Opening remarks at the Bar European Group Conference, Salzburg, 29 May 2022

Philip Moser QC, Chairman of the Bar European Group

Mirabell Palace, Salzburg. Photo by Heinz Klier on Pexels.com

Welcome to the annual conference of the Bar European Group.

Our theme this year is “EU-UK Relations Law and Practice”.

This is a special year in at least two respects: it is the first in-person conference after the Covid pandemic, something we never realised could be remarkable. When we met in Gdansk three years ago we did not think that a BEG conference might not be held ‘in person’.

This conference also marks the 45th anniversary of BEG, founded by David Vaughan and Stephen O’Malley in the Summer of 1977. This incidentally makes us the oldest continuously existing specialist bar association of the Bar of England and Wales.

I am very proud to be the 24th Chairman of BEG, and I am pleased to see we also have with us: the 10th, Nicholas Paines, the 12th, Nicholas Green, the 14th, Eleanor Sharpston, the 15th, David Lloyd Jones, and the 23rd chairman, Kieron Beal.

This is our 35th annual conference and the 33rd held overseas, the first having been in Brussels in 1987, and then in an unbroken line until Granada 2020, the conference that never was, although we did have an annual conference later in 2020 and one in 2021, both online, and both with record attendances.

This is the 2nd time that we have been to Austria, after Vienna in 1996, and the 1st time in Salzburg, home of Mozart and The Sound of Music. The last time we came to this country was just after Austrian accession to the EU – this year we come shortly after the UK’s departure from the EU.

Despite this change in circumstances, the Bar European Group has found its members busier than ever in our specialist field. We also have found no need to alter our constitutional purpose. The BEG Constitution was drafted by a Working Group that met in July 1977, during The Queen’s Silver Jubilee, and which included such luminaries as Jonathan Mance, Peter Goldsmith, Francis Jacobs, Claire Tritton and one John Thomas, and I am delighted that Lord Thomas of Cwmgiedd is also here with us today.  This year, in Her Majesty’s Platinum Jubilee year and Year 2 AB (“After Brexit”), I looked at that Constitution and found that the wisdom of the Working Group means we remain constitutionally equipped for the era of the EU-UK Trade and Cooperation Agreement.

Thus, our objects include:

  • To promote and disseminate throughout the European Communities and Member and other states the understanding and knowledge of the Bar of England and Wales, and in particular its function and the services it offers;
  • To cultivate relationships between members of the Bar of England and Wales and lawyers of the European Communities and Member and other states; and
  • To promote the understanding of the law of the European Community and Member and other states and the relationship between the various laws and practices and problems arising out of the same.

And I look forward to us doing all of that this weekend.

We also meet of course at a time of war in Europe, with the Ukrainian border being about the same distance by road from this conference venue as Brussels and about the same distance by air as Luxembourg.
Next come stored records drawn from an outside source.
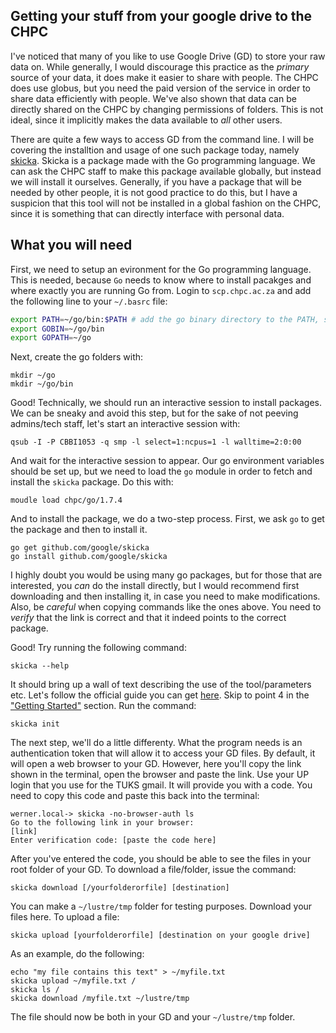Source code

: ## Getting your stuff from your google drive to the CHPC

I've noticed that many of you like to use Google Drive (GD) to store your raw data on. While generally, I would discourage this practice as the *primary* source of your data, it does make it easier to share with people.  The CHPC does use globus, but you need the paid version of the service in order to share data efficiently with people.  We've also shown that data can be directly shared on the CHPC by changing permissions of folders. This is not ideal, since it implicitly makes the data available to _all_ other users. 

There are quite a few ways to access GD from the command line.  I will be covering the installtion and usage of one such package today, namely [skicka](https://github.com/google/skicka).  Skicka is a package made with the Go programming language.  We can ask the CHPC staff to make this package available globally, but instead we will install it ourselves.  Generally, if you have a package that will be needed by other people, it is not good practice to do this, but I have a suspicion that this tool will not be installed in a global fashion on the CHPC, since it is something that can directly interface with personal data. 

## What you will need

First, we need to setup an evironment for the Go programming language.  This is needed, because ``Go`` needs to know where to install pacakges and where exactly you are running Go from.  Login to ``scp.chpc.ac.za`` and add the following line to your `~/.basrc` file:

```bash
export PATH=~/go/bin:$PATH # add the go binary directory to the PATH, so we can direclty run the programs
export GOBIN=~/go/bin
export GOPATH=~/go
```

Next, create the go folders with:

```
mkdir ~/go
mkdir ~/go/bin
```

Good! Technically, we should run an interactive session to install packages. We can be sneaky and avoid this step, but for the sake of not peeving admins/tech staff, let's start an interactive session with:

```
qsub -I -P CBBI1053 -q smp -l select=1:ncpus=1 -l walltime=2:0:00
```

And wait for the interactive session to appear.  Our go environment variables should be set up, but we need to load the ``go`` module in order to fetch and install the ``skicka`` package. Do this with:

```
moudle load chpc/go/1.7.4
```

And to install the package, we do a two-step process. First, we ask ``go`` to get the package and then to install it.  
```
go get github.com/google/skicka
go install github.com/google/skicka

```

I highly doubt you would be using many go packages, but for those that are interested, you _can_ do the install directly, but I would recommend first downloading and then installing it, in case you need to make modifications.  Also, be _careful_ when copying commands like the ones above. You need to _verify_ that the link is correct and that it indeed points to the correct package.

Good! Try running the following command:

```
skicka --help
```

It should bring up a wall of text describing the use of the tool/parameters etc. Let's follow the official guide you can get [here](https://github.com/google/skicka). Skip to point 4 in the ["Getting Started"](https://github.com/google/skicka#getting-started) section. Run the command:


```
skicka init
```

The next step, we'll do a little differenty. What the program needs is an authentication token that will allow it to access your GD files. By default, it will open a web browser to your GD.  However, here you'll copy the link shown in the terminal, open the browser and paste the link.  Use your UP login that you use for the TUKS gmail.  It will provide you with a code. You need to copy this code and paste this back into the terminal:


```
werner.local-> skicka -no-browser-auth ls
Go to the following link in your browser:
[link]
Enter verification code: [paste the code here]
```

After you've entered the code, you should be able to see the files in your root folder of your GD. To download a file/folder, issue the command:


```
skicka download [/yourfolderorfile] [destination]
```

You can make a ``~/lustre/tmp`` folder for testing purposes.  Download your files here. To upload a file:


```
skicka upload [yourfolderorfile] [destination on your google drive]
```

As an example, do the following:

```
echo "my file contains this text" > ~/myfile.txt
skicka upload ~/myfile.txt /
skicka ls /
skicka download /myfile.txt ~/lustre/tmp
```

The file should now be both in your GD and your ``~/lustre/tmp`` folder.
Professor Fryderyk Zoll, for instance, joins us from doing humanitarian work on the Polish/Ukrainian border.

At this time, the rule of law, a favourite topic of our late President John Laws, acquires particular significance, specifically the European and Common Law tradition of respect for basic rights and freedoms, which in the words of the US Constitution are rights we hold to be self-evident.
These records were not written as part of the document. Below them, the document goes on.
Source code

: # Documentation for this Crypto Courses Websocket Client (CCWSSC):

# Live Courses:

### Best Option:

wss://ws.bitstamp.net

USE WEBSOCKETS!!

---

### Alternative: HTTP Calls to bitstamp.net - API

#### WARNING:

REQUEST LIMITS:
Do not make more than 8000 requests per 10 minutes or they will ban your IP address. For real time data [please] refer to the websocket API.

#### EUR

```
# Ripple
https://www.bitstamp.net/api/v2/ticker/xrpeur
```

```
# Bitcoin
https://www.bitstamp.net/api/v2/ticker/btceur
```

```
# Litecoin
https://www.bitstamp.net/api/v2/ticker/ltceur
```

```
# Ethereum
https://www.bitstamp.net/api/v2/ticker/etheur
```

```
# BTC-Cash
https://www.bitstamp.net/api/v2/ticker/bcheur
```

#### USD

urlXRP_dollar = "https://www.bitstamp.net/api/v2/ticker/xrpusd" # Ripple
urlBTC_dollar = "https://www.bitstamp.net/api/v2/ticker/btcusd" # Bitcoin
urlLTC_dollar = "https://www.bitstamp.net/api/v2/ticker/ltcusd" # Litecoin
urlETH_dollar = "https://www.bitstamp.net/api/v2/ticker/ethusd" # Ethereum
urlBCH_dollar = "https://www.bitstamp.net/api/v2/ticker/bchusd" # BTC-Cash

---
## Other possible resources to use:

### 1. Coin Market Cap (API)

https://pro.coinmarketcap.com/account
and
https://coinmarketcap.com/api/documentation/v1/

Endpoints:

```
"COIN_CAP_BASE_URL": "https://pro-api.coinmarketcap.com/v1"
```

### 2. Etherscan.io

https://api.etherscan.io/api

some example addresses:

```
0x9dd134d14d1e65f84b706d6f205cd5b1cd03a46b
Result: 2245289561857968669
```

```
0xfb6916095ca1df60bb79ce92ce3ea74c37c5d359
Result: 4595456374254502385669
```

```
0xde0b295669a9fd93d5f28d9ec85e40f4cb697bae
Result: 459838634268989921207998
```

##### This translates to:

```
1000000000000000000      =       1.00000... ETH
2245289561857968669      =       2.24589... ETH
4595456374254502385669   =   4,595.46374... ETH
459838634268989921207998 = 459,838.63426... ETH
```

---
That is echoed in the words of the Preamble to the European Convention on Human Rights, that it is our:

“profound belief in those fundamental freedoms which are the foundation of justice and peace in the world and are best maintained on the one hand by an effective political democracy and on the other by a common understanding and observance of the Human Rights upon which they depend.”

Whatever the legal problems that may have arisen over Brexit, we know that as European lawyers we are united by those principles, and I look forward to our discussions being held in that spirit.

It is also my hope that in the not too distant future we may be holding a BEG conference in Lviv or in Kyiv, in a free and peaceful Ukraine.

The theme of this 35th BEG conference is “EU-UK Relations Law and Practice” and it is fitting that the keynote speech is titled “The Court of Justice of the European Union – A Bridge over Troubled Water”.

I am shortly going to hand over to former CJEU Judge Christopher Vajda QC to introduce our keynote speaker, Judge Andreas Kumin.

Christopher of course requires no introduction: he was the UK’s last Judge at the Court of Justice, from 2012 to 2020. He is a professor at the College of Europe in Bruges and a visiting professor at King’s College, London and upon his return from Luxembourg is once again practising from Monckton Chambers doing advisory work and arbitration.

As I hand over, let me conclude by thanking the Chambers who have contributed to the scholarships for the John and Sophie Laws scholars, our sponsors Alix Partners and our wonderful organiser, Wendy Taylor. I wish you all a successful conference and a most enjoyable time here in Austria.